Showing 11 changed files with 602 additions and 113 deletions.
diff --git a/docs/design.md b/docs/design.md
@@ -88,12 +88,16 @@ controls which transaction pointer is the primary.
 `magic number` must be set to the ASCII letters 'redb' followed by 0x1A, 0x0A, 0xA9, 0x0D, 0x0A. This sequence is
 inspired by the PNG magic number.
 
-`god byte`, so named because this byte controls the state of the entire database, is a bitfield containing two flags:
+`god byte`, so named because this byte controls the state of the entire database, is a bitfield containing three flags:
 * first bit: `primary_bit` flag which indicates whether transaction slot 0 or transaction slot 1 contains the latest commit.
-  redb relies on the fact that this is a single bit to perform atomic commits.
-* second bit: `recovery_required` flag, if set then the recovery process must be run when opening the database.
-  During the recovery process, the region tracker and regional allocator states -- described below -- are reconstructed
-  by walking the btree from all active roots.
+* second bit: `recovery_required` flag, if set then the recovery process must be run when opening the database. This can be
+  a full repair, in which the region tracker and regional allocator states -- described below -- are reconstructed by walking
+  the btree from all active roots, or a quick-repair, in which the state is simply loaded from the allocator state table.
+* third bit: `two_phase_commit` flag, which indicates whether the transaction in the primary slot was written using 2-phase
+  commit. If so, the primary slot is guaranteed to be valid, and repair won't look at the secondary slot. This flag is always
+  updated atomically along with the primary bit.
+
+redb relies on the fact that this is a single byte to perform atomic commits.
 
 `page size` is the size of a redb page in bytes
 
@@ -155,7 +159,9 @@ changed during an upgrade.
 
 ### Region tracker
 The region tracker is an array of `BtreeBitmap`s that tracks the page orders which are free in each region.
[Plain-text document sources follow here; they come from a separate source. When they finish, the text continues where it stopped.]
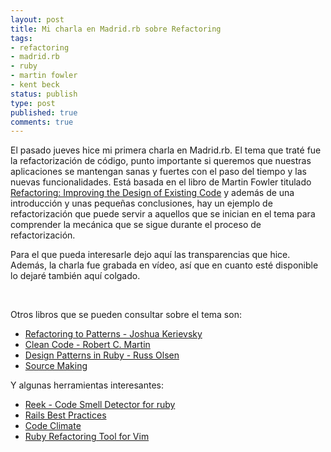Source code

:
 ```yaml
---
layout: post
title: Mi charla en Madrid.rb sobre Refactoring
tags:
- refactoring
- madrid.rb
- ruby
- martin fowler
- kent beck
status: publish
type: post
published: true
comments: true
---
```


El pasado jueves hice mi primera charla en Madrid.rb. El tema que traté fue la refactorización de código, punto importante si queremos que nuestras aplicaciones se mantengan sanas y fuertes con el paso del tiempo y las nuevas funcionalidades. Está basada en el libro de Martin Fowler titulado [Refactoring: Improving the Design of Existing Code](http://www.amazon.com/Refactoring-Improving-Design-Existing-Code/dp/0201485672) y además de una introducción y unas pequeñas conclusiones, hay un ejemplo de refactorización que puede servir a aquellos que se inician en el tema para comprender la mecánica que se sigue durante el proceso de refactorización.

Para el que pueda interesarle dejo aquí las transparencias que hice. Además, la charla fue grabada en vídeo, así que en cuanto esté disponible lo dejaré también aquí colgado.
<br/>
<script async class="speakerdeck-embed" data-id="508a5734a820520002026ed8" data-ratio="1.3333333333333333" src="//speakerdeck.com/assets/embed.js"></script>
<br/>

Otros libros que se pueden consultar sobre el tema son:

* [Refactoring to Patterns - Joshua Kerievsky](http://www.amazon.com/Refactoring-Patterns-Joshua-Kerievsky/dp/0321213351/ref=sr_1_1?s=books&ie=UTF8&qid=1351456510&sr=1-1&keywords=Refactoring+to+Patterns+-+Joshua+Kerievsky)
* [Clean Code - Robert C. Martin](http://www.amazon.com/Clean-Code-Handbook-Software-Craftsmanship/dp/0132350882/ref=sr_1_1?s=books&ie=UTF8&qid=1351456587&sr=1-1&keywords=Clean+Code+-+Robert+C.+Martin)
* [Design Patterns in Ruby - Russ Olsen](http://www.amazon.com/Design-Patterns-Ruby-Russ-Olsen/dp/0321490452/ref=sr_1_1?s=books&ie=UTF8&qid=1351456646&sr=1-1&keywords=Design+Patterns+in+Ruby+-+Russ+Olsen)
* [Source Making](http://sourcemaking.com/refactoring)


Y algunas herramientas interesantes:

* [Reek - Code Smell Detector for ruby](https://github.com/troessner/reek)
* [Rails Best Practices](http://rails-bestpractices.com)
* [Code Climate](http://codeclimate.com)
* [Ruby Refactoring Tool for Vim](https://github.com/ecomba/vim-ruby-refactoring)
-It is stored in a page in the data section of a region:
+There are two different places it can be stored: on shutdown, it's written to a page in the data section of
+a region, and when making a commit with `Durability::ParanoidPlus`, it's written to an entry in the allocator
+state table. The former is valid only after a clean shutdown; the latter is usable even after a crash.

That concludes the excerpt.